Need of Uniform convergence in probability?

224 Views Asked by At

In statistical terms, we can define learning of classifier as minimizing the risk $R(f) = E_D(l(f(x),y))$. But as we do not have the distribution information, we minimize the empirical risk $R_n(f) = \frac{1}{n}\sum^{i=n}_{i=1}l(f(x_i),y_i)$. Lets say $f^\ast_n$ is minimizer of empirical risk($R_n(f)$) and $f^\ast$ is minimizer of true risk($R(f)$).

For consistency of the learning i.e. $R(f^\ast_n)\mbox{ converges to }R(f^*)$, uniform convergence in probability of $R_n(f)\mbox{ to }R(f)$ is necessary and sufficient condition. It means $\exists N(\epsilon, \delta) \mbox{ s.t. } P(sup_{f\in\mathcal{F}}|R_n(f) - R(f)| > \epsilon)<\delta, \; \forall{n >N}$ ($N$ here independent of $f$).

If we want to see the sufficient condition for consistency, we can go the following way,

$\begin{align}R(f^\ast_n) - R(f^*) &= R(f^*_n) - R_n(f^*_n) \\&+ R_n(f^*_n) - R_n(f^*) \\&+ R_n(f^*) - R(f^*)\end{align} $

and

$R_n(f^*_n) - R_n(f^*)\le0 \mbox{ ($f^*_n$ is minimizer of empirical risk) so }$

$ \begin{align}R(f^\ast_n) - R(f^*) &\le R(f^*_n) - R_n(f^*_n) + R_n(f^*) - R(f^*)\end{align} $

From triangle inequality:

we can write $\begin{align}|R(f^\ast_n) - R(f^*)| &\le |R(f^*_n) - R_n(f^*_n)| + |R_n(f^*) - R(f^*)|\end{align}$

Lets now take A be a event $|R(f^\ast_n) - R(f^*)| \le \epsilon$, B be $|R(f^*_n) - R_n(f^*_n)|\le \epsilon/2$ and C be $|R_n(f^*) - R(f^*)|\le \epsilon/2$. Thus, $A \supset B \cap C $ and $A^c \subset B^c \cup C^c$. Now $P(A^c)\le P(B^c \cup C^c) \le P(B^c) + P(C^c)$

therefore,

$\begin{align}P(|R(f^\ast_n) - R(f^*)| \ge \epsilon) &\le P(|R(f^*_n) - R_n(f^*_n)| \ge \epsilon/2) + P(|R_n(f^*) - R(f^*)|\ge \epsilon/2)\end{align}$

Question is from Hoeffding inequality we can bound, $P(|R_n(f) - R(f)| > \epsilon/2) < \delta/2$ for any $\delta$ by $\delta/2 = 2exp(-2n\epsilon^2)$ if $l$ takes value in between [0,1] so Why do we need uniform convergence in probability for consistency?

1

There are 1 best solutions below

0
On

I realized why uniform convergence is important.

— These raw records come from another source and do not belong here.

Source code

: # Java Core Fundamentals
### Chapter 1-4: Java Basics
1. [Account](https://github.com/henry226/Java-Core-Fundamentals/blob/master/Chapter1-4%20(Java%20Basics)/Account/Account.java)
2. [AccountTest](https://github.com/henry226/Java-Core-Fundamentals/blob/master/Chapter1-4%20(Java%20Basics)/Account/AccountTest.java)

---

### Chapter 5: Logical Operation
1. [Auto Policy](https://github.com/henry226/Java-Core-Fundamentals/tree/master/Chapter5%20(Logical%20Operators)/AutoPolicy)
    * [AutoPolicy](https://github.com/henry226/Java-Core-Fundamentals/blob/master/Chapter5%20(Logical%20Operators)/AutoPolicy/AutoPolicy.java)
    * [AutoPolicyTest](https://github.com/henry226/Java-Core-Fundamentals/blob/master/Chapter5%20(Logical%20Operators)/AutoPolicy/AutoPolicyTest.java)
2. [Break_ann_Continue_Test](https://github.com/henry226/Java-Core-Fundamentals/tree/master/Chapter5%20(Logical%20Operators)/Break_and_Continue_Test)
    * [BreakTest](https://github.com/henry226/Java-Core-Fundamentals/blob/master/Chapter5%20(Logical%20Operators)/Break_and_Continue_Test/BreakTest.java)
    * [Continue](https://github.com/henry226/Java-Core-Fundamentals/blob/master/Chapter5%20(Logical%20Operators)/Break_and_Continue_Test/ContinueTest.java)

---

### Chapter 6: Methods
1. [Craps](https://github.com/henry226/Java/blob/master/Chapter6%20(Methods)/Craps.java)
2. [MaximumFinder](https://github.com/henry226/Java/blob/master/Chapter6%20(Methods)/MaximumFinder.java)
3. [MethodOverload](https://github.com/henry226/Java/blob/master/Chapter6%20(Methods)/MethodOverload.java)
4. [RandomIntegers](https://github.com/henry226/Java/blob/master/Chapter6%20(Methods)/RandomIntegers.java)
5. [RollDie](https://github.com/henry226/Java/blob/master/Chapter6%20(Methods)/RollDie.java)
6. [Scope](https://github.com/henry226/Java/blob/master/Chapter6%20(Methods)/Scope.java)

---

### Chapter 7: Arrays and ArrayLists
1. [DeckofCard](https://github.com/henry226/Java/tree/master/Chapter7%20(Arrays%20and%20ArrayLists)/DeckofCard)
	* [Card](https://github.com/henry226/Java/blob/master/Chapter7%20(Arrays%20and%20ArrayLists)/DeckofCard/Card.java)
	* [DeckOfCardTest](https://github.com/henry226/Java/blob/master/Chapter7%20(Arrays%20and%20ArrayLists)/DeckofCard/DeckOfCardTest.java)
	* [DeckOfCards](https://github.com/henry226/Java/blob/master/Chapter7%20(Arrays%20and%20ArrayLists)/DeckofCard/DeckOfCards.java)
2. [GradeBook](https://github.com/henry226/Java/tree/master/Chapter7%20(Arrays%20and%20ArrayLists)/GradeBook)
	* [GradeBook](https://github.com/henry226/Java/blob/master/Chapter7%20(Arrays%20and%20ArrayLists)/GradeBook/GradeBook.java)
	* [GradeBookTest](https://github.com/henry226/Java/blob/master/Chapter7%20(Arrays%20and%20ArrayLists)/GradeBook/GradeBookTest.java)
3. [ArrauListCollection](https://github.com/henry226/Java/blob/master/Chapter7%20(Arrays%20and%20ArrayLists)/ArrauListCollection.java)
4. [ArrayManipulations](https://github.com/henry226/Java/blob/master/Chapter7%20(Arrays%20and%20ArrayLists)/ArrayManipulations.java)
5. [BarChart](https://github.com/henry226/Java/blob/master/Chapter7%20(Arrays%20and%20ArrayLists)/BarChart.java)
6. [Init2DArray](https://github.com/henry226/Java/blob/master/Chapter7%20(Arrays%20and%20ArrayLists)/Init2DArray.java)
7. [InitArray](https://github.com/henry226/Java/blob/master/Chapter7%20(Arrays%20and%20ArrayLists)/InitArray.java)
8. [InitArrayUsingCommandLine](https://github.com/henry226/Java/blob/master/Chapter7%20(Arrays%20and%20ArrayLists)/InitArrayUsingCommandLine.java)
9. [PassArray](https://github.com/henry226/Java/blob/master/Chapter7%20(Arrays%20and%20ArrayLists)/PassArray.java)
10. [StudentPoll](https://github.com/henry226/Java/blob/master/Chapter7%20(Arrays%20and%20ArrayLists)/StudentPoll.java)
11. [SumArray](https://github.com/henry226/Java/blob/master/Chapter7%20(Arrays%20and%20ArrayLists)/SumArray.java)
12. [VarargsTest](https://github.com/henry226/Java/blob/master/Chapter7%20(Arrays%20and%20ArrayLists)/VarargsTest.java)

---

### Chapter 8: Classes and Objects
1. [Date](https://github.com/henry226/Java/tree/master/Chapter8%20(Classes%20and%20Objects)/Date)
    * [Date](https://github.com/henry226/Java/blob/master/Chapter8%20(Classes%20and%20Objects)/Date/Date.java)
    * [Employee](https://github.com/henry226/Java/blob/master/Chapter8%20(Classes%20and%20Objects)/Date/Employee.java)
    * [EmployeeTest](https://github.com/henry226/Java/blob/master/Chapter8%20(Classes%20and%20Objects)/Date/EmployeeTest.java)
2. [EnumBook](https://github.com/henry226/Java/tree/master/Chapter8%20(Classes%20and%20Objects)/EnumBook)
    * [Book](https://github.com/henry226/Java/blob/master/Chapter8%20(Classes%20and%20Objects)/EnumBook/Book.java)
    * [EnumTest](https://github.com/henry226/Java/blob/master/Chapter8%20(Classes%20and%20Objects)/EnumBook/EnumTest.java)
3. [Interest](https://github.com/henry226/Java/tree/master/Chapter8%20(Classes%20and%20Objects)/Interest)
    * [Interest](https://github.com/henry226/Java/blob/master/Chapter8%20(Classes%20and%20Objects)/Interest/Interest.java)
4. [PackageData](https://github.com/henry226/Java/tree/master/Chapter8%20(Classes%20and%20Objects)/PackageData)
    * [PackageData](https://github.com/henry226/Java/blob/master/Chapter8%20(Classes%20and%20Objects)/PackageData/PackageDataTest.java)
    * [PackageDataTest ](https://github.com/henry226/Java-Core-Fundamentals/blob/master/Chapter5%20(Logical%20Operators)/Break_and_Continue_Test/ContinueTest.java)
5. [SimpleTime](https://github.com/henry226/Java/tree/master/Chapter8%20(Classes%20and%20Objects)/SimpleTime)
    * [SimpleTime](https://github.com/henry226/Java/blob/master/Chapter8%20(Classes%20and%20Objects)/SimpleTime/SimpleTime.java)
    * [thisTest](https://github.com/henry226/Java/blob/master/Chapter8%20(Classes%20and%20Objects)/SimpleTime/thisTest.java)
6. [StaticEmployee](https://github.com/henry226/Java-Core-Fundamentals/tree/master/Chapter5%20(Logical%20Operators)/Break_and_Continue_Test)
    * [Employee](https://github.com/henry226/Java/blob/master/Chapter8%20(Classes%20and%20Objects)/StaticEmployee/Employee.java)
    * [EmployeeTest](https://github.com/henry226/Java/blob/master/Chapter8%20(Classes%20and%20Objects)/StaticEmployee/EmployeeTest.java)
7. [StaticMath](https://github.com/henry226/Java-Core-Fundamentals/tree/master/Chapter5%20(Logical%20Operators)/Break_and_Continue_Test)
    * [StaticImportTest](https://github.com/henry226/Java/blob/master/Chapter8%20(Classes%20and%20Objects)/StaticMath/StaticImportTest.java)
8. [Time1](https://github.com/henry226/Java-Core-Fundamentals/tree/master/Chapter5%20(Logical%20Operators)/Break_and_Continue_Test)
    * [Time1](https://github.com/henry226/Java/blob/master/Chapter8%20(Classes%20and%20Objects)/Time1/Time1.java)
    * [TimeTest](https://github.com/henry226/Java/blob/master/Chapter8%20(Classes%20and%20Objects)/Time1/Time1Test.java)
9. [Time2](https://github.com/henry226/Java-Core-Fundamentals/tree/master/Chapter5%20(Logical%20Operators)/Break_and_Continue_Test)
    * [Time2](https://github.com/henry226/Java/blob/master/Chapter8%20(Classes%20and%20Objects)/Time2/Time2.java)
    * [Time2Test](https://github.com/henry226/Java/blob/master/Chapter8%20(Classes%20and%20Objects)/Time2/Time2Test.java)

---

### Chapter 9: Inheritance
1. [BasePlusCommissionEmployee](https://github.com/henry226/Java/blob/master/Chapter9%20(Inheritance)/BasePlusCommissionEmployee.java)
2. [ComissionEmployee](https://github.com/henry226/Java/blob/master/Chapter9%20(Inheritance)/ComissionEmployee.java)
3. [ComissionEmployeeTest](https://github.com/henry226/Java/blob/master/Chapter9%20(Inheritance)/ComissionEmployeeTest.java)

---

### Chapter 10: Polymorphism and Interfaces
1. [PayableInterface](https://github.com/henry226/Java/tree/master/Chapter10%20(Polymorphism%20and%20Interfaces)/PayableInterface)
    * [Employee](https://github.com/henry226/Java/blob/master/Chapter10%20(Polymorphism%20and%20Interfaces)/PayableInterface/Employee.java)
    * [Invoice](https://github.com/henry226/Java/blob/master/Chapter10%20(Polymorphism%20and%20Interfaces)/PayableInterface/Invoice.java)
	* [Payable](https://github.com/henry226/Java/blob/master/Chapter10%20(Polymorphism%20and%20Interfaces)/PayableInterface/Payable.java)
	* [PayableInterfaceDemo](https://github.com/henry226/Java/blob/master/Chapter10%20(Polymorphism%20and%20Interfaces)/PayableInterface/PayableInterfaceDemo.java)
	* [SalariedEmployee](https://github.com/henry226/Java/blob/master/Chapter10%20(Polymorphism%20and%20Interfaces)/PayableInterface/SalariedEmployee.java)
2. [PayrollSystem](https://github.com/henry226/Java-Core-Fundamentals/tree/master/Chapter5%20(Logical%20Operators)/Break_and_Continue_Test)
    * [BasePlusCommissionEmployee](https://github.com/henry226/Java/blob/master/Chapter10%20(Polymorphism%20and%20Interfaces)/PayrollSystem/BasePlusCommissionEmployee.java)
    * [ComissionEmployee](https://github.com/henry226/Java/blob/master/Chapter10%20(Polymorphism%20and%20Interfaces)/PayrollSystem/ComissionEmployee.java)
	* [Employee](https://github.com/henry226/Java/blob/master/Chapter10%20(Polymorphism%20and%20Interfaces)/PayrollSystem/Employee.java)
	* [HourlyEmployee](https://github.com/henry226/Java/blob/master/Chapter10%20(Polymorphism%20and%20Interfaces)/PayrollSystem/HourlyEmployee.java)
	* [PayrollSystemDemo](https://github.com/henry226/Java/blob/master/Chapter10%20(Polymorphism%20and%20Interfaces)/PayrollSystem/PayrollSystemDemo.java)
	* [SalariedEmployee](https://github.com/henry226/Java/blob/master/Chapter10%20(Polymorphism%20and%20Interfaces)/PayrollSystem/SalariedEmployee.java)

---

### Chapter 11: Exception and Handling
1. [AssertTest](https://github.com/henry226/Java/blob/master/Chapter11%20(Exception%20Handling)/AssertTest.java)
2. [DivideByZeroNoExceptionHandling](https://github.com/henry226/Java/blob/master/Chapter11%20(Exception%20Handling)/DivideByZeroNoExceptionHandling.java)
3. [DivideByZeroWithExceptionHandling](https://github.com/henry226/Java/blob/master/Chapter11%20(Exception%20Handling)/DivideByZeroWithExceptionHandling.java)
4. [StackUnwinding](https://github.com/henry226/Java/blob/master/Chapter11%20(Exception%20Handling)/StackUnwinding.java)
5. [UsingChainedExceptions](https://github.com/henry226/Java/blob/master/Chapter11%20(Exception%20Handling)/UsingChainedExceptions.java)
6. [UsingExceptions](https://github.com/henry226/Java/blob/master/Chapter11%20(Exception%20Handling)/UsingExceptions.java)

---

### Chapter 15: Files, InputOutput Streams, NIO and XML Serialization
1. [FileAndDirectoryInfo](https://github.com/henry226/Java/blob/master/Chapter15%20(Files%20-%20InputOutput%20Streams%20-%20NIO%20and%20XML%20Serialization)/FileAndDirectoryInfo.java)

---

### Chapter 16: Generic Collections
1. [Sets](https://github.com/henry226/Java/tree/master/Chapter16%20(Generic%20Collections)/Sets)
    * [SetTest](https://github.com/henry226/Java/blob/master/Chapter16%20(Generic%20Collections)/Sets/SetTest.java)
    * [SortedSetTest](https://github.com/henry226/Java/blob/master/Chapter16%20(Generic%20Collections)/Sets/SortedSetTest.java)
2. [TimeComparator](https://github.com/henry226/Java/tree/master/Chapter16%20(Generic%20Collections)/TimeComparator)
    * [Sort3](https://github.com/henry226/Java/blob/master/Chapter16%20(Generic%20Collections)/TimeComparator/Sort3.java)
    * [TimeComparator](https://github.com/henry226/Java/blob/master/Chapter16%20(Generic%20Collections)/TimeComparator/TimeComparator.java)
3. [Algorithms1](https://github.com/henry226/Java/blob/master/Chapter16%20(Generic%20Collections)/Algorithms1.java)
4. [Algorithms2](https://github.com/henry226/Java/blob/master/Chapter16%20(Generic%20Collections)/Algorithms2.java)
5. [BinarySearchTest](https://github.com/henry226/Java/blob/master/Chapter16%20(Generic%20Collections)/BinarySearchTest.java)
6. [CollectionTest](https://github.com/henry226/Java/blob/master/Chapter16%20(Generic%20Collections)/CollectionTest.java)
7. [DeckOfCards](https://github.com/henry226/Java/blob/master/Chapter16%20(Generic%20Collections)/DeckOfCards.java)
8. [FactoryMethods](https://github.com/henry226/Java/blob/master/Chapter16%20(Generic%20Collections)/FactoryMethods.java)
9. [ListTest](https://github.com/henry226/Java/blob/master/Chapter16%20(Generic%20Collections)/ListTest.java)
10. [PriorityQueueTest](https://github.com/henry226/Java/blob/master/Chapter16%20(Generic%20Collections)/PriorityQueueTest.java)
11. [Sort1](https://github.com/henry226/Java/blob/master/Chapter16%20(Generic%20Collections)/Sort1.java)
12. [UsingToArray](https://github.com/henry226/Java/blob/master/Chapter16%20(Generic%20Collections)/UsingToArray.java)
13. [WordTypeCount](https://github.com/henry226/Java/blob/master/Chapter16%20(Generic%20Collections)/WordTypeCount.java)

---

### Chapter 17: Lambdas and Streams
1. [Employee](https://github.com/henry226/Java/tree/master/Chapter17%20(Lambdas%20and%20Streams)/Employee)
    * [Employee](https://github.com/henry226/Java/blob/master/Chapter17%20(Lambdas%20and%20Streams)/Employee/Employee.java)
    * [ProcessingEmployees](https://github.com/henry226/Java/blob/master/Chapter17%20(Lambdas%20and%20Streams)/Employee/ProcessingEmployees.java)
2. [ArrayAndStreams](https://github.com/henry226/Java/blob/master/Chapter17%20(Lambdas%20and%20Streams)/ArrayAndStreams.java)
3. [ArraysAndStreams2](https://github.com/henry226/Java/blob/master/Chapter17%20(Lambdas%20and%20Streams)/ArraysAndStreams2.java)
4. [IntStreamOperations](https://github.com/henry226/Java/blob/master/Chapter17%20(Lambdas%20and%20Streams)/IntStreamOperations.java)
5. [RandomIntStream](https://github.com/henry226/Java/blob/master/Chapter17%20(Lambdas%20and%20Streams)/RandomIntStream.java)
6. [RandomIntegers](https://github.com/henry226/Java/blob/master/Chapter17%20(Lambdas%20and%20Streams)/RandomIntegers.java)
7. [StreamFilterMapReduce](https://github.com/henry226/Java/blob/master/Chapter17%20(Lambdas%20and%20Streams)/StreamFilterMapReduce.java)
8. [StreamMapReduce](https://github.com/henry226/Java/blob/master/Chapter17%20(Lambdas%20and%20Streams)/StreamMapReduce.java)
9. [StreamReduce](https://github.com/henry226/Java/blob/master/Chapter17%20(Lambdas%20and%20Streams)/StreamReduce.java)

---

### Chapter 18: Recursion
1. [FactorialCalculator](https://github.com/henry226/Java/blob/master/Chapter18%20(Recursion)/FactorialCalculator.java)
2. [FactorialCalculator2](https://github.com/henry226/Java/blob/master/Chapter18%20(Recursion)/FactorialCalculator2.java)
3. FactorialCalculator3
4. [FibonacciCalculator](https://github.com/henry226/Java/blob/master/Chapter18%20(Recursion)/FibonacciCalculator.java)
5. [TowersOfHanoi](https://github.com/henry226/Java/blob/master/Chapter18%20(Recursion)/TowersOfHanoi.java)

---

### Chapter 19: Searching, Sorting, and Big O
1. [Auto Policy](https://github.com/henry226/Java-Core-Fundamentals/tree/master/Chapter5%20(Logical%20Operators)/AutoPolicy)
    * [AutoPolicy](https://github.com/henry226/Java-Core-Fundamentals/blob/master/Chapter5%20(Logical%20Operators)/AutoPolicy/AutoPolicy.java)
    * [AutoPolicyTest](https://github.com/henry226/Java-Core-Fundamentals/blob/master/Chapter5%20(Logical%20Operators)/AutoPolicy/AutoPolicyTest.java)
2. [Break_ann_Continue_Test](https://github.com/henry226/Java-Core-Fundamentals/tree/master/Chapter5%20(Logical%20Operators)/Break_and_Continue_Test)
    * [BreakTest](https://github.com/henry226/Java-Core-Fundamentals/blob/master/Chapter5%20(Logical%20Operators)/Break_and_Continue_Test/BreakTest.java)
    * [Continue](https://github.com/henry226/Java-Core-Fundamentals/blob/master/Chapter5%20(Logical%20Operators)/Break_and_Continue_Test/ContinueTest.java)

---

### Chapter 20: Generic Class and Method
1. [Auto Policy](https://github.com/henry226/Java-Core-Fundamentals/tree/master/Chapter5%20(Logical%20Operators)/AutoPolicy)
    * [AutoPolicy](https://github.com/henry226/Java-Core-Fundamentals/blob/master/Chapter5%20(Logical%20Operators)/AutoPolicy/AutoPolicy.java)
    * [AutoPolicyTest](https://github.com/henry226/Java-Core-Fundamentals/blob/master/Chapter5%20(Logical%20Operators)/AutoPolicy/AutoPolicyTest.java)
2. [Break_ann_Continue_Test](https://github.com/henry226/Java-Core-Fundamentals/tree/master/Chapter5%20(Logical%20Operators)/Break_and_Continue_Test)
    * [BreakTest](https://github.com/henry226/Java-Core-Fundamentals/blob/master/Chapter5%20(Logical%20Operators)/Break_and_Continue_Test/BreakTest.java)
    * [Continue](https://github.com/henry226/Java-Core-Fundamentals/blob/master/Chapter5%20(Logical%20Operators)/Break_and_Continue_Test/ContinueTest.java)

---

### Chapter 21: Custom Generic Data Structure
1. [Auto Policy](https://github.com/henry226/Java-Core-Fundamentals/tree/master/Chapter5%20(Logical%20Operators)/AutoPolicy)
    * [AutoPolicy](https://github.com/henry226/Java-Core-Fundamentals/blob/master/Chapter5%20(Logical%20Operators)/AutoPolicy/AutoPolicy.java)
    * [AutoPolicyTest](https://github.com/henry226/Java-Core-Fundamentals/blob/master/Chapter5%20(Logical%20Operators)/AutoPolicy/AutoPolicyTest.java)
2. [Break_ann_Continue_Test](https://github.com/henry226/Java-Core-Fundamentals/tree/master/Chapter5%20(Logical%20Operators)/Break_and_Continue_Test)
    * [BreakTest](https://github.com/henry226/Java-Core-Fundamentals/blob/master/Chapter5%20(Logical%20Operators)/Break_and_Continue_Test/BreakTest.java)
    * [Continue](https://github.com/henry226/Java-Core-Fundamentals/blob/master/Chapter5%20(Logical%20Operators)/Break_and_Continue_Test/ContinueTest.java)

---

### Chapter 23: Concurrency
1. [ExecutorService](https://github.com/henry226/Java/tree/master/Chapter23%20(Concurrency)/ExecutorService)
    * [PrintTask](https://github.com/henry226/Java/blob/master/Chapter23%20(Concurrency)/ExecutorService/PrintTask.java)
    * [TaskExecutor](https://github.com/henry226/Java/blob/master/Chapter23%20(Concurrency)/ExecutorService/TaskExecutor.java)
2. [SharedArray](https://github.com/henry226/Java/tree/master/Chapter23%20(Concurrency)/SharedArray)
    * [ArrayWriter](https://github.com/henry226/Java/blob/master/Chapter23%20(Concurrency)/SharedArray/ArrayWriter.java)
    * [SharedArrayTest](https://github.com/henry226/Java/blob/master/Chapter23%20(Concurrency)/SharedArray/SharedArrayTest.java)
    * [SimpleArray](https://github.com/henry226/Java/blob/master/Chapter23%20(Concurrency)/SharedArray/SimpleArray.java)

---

Lets say $D$ is defined on set/space $S$. The fallacy in above argument is because above inequality should hold for common set.

In last equation,

$P(|R_n(f) - R(f)| . \epsilon) \le P(|R(f^*_n) - R_n(f^*_n)|>\epsilon/2) + P(|R_n(f^*) - R(f^*)|>\epsilon/2)$ is needed to hold with probability measure $\delta$. Now lets say $P(|R(f^*_n) - R_n(f^*_n)|>\epsilon/2) < \delta/2$ is true except over event set $A_1$ over which probability measure is less than $\delta/2$ and on event set $A_2$ for $P(|R_n(f^*) - R(f^*)|>\epsilon/2)< \delta/2$. Now as $A_1$ and $A_2$ may not contain a common set. So we can always find a set $(S - A_1)\cap A_2$ for which above inequality may not hold as second term will not satisfy $P(|R_n(f^*) - R(f^*)|>\epsilon/2)< \delta/2$ and error may go above $\epsilon/2 \mbox{ or } \epsilon$. Measure of set $(S - A_1)\cap A_2$ can go upto $1- \delta/2$.